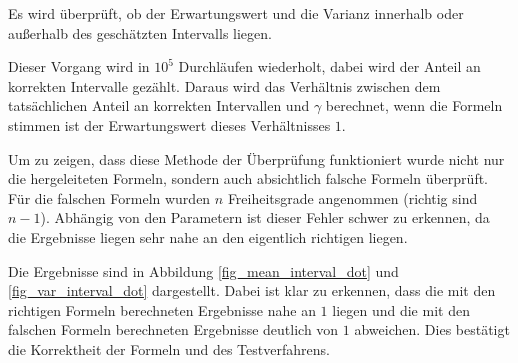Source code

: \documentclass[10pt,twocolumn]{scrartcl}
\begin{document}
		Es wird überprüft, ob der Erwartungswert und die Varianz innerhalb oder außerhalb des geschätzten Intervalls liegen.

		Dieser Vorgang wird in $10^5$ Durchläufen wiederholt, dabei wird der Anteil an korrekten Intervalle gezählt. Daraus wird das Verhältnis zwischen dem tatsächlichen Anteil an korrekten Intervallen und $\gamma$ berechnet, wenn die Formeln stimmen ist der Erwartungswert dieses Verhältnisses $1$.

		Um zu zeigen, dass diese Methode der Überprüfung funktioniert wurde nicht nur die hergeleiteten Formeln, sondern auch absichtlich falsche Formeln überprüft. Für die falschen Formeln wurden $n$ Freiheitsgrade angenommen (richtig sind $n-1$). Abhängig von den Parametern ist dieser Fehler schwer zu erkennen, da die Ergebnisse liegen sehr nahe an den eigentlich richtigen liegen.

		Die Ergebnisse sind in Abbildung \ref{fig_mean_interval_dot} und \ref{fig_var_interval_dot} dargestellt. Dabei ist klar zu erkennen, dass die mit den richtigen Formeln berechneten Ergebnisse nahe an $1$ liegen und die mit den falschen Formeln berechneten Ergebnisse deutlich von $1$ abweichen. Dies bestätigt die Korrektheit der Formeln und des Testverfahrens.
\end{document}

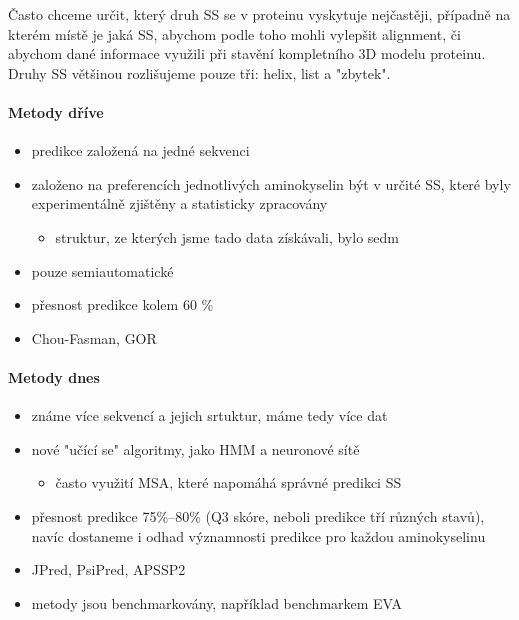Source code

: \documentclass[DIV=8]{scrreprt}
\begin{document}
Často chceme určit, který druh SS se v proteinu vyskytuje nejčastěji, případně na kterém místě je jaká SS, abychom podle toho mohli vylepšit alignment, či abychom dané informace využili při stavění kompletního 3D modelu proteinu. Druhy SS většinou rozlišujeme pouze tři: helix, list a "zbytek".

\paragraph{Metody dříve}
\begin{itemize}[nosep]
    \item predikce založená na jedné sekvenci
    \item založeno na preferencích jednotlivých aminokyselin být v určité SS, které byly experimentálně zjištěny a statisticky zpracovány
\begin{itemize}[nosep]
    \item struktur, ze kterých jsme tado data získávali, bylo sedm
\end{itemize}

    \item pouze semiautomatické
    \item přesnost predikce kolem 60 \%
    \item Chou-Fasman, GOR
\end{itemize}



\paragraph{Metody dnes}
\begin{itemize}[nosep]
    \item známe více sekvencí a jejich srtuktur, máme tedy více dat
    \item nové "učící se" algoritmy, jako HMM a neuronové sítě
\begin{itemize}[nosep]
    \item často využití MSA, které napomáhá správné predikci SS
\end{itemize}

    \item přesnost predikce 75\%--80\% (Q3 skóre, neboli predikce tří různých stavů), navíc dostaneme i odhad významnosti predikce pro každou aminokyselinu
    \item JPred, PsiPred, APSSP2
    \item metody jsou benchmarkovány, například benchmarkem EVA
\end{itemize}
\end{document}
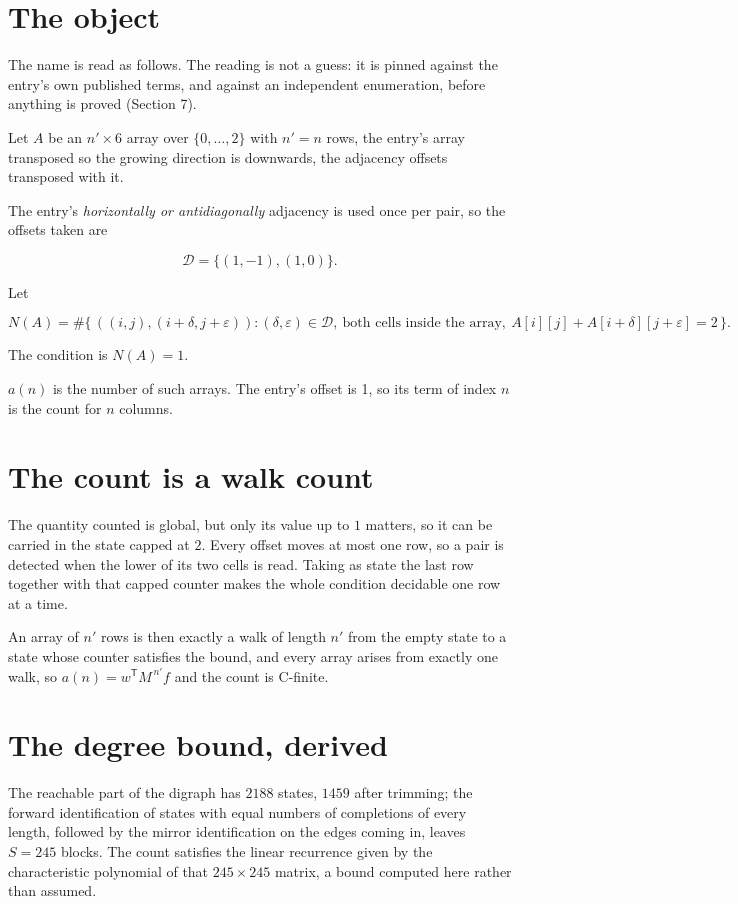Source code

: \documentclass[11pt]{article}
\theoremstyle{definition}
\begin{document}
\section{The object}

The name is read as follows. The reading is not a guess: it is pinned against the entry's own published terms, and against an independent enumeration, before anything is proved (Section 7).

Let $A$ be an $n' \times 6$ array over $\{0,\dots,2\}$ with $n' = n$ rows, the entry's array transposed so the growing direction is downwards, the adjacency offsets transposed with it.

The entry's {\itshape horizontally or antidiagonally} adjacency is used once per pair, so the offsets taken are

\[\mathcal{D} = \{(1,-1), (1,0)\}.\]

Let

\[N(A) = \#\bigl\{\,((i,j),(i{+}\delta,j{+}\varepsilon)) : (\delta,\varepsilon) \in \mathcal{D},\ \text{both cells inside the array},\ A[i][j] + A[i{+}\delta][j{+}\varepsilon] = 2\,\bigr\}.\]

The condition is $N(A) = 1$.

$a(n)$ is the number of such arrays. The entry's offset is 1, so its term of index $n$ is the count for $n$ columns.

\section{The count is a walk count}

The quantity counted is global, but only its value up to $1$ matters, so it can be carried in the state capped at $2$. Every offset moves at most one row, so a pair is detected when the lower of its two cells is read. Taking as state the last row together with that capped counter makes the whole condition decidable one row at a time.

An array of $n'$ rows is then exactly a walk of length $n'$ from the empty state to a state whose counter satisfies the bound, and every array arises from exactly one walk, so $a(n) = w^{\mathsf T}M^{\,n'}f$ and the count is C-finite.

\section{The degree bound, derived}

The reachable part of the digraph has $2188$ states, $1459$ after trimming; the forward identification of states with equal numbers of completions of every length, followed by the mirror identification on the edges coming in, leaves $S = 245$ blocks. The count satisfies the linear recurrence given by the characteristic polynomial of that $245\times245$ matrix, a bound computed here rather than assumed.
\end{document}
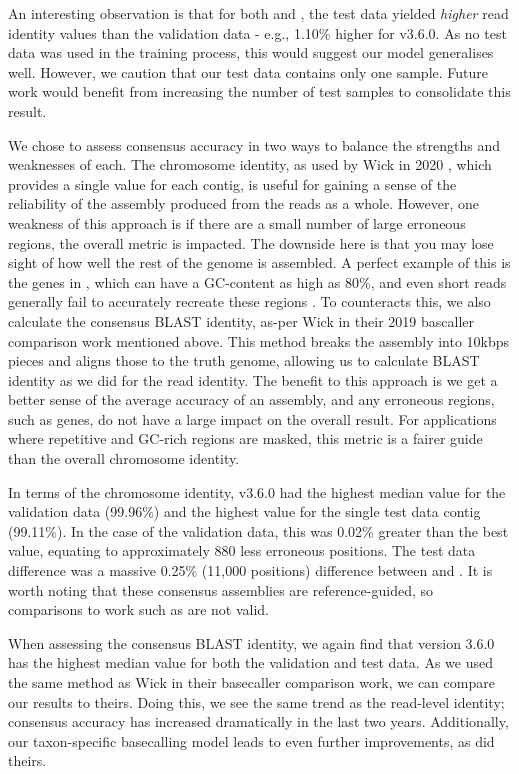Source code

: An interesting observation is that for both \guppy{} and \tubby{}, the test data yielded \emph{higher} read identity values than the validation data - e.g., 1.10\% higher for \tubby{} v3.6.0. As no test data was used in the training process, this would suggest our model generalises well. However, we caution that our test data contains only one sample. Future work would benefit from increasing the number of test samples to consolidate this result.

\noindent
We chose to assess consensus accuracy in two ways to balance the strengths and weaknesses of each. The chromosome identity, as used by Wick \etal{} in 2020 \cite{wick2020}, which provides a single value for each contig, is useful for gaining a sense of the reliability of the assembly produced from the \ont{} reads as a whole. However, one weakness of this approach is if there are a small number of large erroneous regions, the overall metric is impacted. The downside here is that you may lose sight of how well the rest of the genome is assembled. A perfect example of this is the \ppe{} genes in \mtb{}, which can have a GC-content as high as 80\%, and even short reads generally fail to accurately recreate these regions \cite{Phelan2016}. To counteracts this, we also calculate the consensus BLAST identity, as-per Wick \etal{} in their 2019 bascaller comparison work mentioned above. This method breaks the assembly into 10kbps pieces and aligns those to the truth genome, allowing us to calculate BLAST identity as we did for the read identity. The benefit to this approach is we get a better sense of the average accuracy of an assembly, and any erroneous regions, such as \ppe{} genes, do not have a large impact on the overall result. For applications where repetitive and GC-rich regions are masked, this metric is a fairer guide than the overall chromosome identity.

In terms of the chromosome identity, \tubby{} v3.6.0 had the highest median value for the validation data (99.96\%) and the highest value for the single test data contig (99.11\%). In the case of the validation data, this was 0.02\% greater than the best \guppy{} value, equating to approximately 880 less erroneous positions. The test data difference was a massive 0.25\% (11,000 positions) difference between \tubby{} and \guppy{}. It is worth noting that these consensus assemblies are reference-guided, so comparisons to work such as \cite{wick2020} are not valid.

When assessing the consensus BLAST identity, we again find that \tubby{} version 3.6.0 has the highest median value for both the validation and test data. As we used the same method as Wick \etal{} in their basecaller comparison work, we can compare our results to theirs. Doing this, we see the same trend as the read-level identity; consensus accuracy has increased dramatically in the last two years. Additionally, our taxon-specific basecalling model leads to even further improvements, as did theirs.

-----

WHAT IS NEEDED:
Retype the data above exactly. Leave the pictures out.

SOLUTION:
Source code

: \documentclass[10pt,twocolumn]{scrartcl}
\begin{document}
		Es wird überprüft, ob der Erwartungswert und die Varianz innerhalb oder außerhalb des geschätzten Intervalls liegen.

		Dieser Vorgang wird in $10^5$ Durchläufen wiederholt, dabei wird der Anteil an korrekten Intervalle gezählt. Daraus wird das Verhältnis zwischen dem tatsächlichen Anteil an korrekten Intervallen und $\gamma$ berechnet, wenn die Formeln stimmen ist der Erwartungswert dieses Verhältnisses $1$.

		Um zu zeigen, dass diese Methode der Überprüfung funktioniert wurde nicht nur die hergeleiteten Formeln, sondern auch absichtlich falsche Formeln überprüft. Für die falschen Formeln wurden $n$ Freiheitsgrade angenommen (richtig sind $n-1$). Abhängig von den Parametern ist dieser Fehler schwer zu erkennen, da die Ergebnisse liegen sehr nahe an den eigentlich richtigen liegen.

		Die Ergebnisse sind in Abbildung \ref{fig_mean_interval_dot} und \ref{fig_var_interval_dot} dargestellt. Dabei ist klar zu erkennen, dass die mit den richtigen Formeln berechneten Ergebnisse nahe an $1$ liegen und die mit den falschen Formeln berechneten Ergebnisse deutlich von $1$ abweichen. Dies bestätigt die Korrektheit der Formeln und des Testverfahrens.
\end{document}

Source code

: \documentclass[DIV=8]{scrreprt}
\begin{document}
Často chceme určit, který druh SS se v proteinu vyskytuje nejčastěji, případně na kterém místě je jaká SS, abychom podle toho mohli vylepšit alignment, či abychom dané informace využili při stavění kompletního 3D modelu proteinu. Druhy SS většinou rozlišujeme pouze tři: helix, list a "zbytek".

\paragraph{Metody dříve}
\begin{itemize}[nosep]
    \item predikce založená na jedné sekvenci
    \item založeno na preferencích jednotlivých aminokyselin být v určité SS, které byly experimentálně zjištěny a statisticky zpracovány
\begin{itemize}[nosep]
    \item struktur, ze kterých jsme tado data získávali, bylo sedm
\end{itemize}

    \item pouze semiautomatické
    \item přesnost predikce kolem 60 \%
    \item Chou-Fasman, GOR
\end{itemize}



\paragraph{Metody dnes}
\begin{itemize}[nosep]
    \item známe více sekvencí a jejich srtuktur, máme tedy více dat
    \item nové "učící se" algoritmy, jako HMM a neuronové sítě
\begin{itemize}[nosep]
    \item často využití MSA, které napomáhá správné predikci SS
\end{itemize}

    \item přesnost predikce 75\%--80\% (Q3 skóre, neboli predikce tří různých stavů), navíc dostaneme i odhad významnosti predikce pro každou aminokyselinu
    \item JPred, PsiPred, APSSP2
    \item metody jsou benchmarkovány, například benchmarkem EVA
\end{itemize}
\end{document}
Source code

: \documentclass[11pt]{article}
\theoremstyle{definition}
\begin{document}
\section{The object}

The name is read as follows. The reading is not a guess: it is pinned against the entry's own published terms, and against an independent enumeration, before anything is proved (Section 7).

Let $A$ be an $n' \times 6$ array over $\{0,\dots,2\}$ with $n' = n$ rows, the entry's array transposed so the growing direction is downwards, the adjacency offsets transposed with it.

The entry's {\itshape horizontally or antidiagonally} adjacency is used once per pair, so the offsets taken are

\[\mathcal{D} = \{(1,-1), (1,0)\}.\]

Let

\[N(A) = \#\bigl\{\,((i,j),(i{+}\delta,j{+}\varepsilon)) : (\delta,\varepsilon) \in \mathcal{D},\ \text{both cells inside the array},\ A[i][j] + A[i{+}\delta][j{+}\varepsilon] = 2\,\bigr\}.\]

The condition is $N(A) = 1$.

$a(n)$ is the number of such arrays. The entry's offset is 1, so its term of index $n$ is the count for $n$ columns.

\section{The count is a walk count}

The quantity counted is global, but only its value up to $1$ matters, so it can be carried in the state capped at $2$. Every offset moves at most one row, so a pair is detected when the lower of its two cells is read. Taking as state the last row together with that capped counter makes the whole condition decidable one row at a time.

An array of $n'$ rows is then exactly a walk of length $n'$ from the empty state to a state whose counter satisfies the bound, and every array arises from exactly one walk, so $a(n) = w^{\mathsf T}M^{\,n'}f$ and the count is C-finite.

\section{The degree bound, derived}

The reachable part of the digraph has $2188$ states, $1459$ after trimming; the forward identification of states with equal numbers of completions of every length, followed by the mirror identification on the edges coming in, leaves $S = 245$ blocks. The count satisfies the linear recurrence given by the characteristic polynomial of that $245\times245$ matrix, a bound computed here rather than assumed.
\end{document}
Source code

: An interesting observation is that for both \guppy{} and \tubby{}, the test data yielded \emph{higher} read identity values than the validation data - e.g., 1.10\% higher for \tubby{} v3.6.0. As no test data was used in the training process, this would suggest our model generalises well. However, we caution that our test data contains only one sample. Future work would benefit from increasing the number of test samples to consolidate this result.

\noindent
We chose to assess consensus accuracy in two ways to balance the strengths and weaknesses of each. The chromosome identity, as used by Wick \etal{} in 2020 \cite{wick2020}, which provides a single value for each contig, is useful for gaining a sense of the reliability of the assembly produced from the \ont{} reads as a whole. However, one weakness of this approach is if there are a small number of large erroneous regions, the overall metric is impacted. The downside here is that you may lose sight of how well the rest of the genome is assembled. A perfect example of this is the \ppe{} genes in \mtb{}, which can have a GC-content as high as 80\%, and even short reads generally fail to accurately recreate these regions \cite{Phelan2016}. To counteracts this, we also calculate the consensus BLAST identity, as-per Wick \etal{} in their 2019 bascaller comparison work mentioned above. This method breaks the assembly into 10kbps pieces and aligns those to the truth genome, allowing us to calculate BLAST identity as we did for the read identity. The benefit to this approach is we get a better sense of the average accuracy of an assembly, and any erroneous regions, such as \ppe{} genes, do not have a large impact on the overall result. For applications where repetitive and GC-rich regions are masked, this metric is a fairer guide than the overall chromosome identity.

In terms of the chromosome identity, \tubby{} v3.6.0 had the highest median value for the validation data (99.96\%) and the highest value for the single test data contig (99.11\%). In the case of the validation data, this was 0.02\% greater than the best \guppy{} value, equating to approximately 880 less erroneous positions. The test data difference was a massive 0.25\% (11,000 positions) difference between \tubby{} and \guppy{}. It is worth noting that these consensus assemblies are reference-guided, so comparisons to work such as \cite{wick2020} are not valid.

When assessing the consensus BLAST identity, we again find that \tubby{} version 3.6.0 has the highest median value for both the validation and test data. As we used the same method as Wick \etal{} in their basecaller comparison work, we can compare our results to theirs. Doing this, we see the same trend as the read-level identity; consensus accuracy has increased dramatically in the last two years. Additionally, our taxon-specific basecalling model leads to even further improvements, as did theirs.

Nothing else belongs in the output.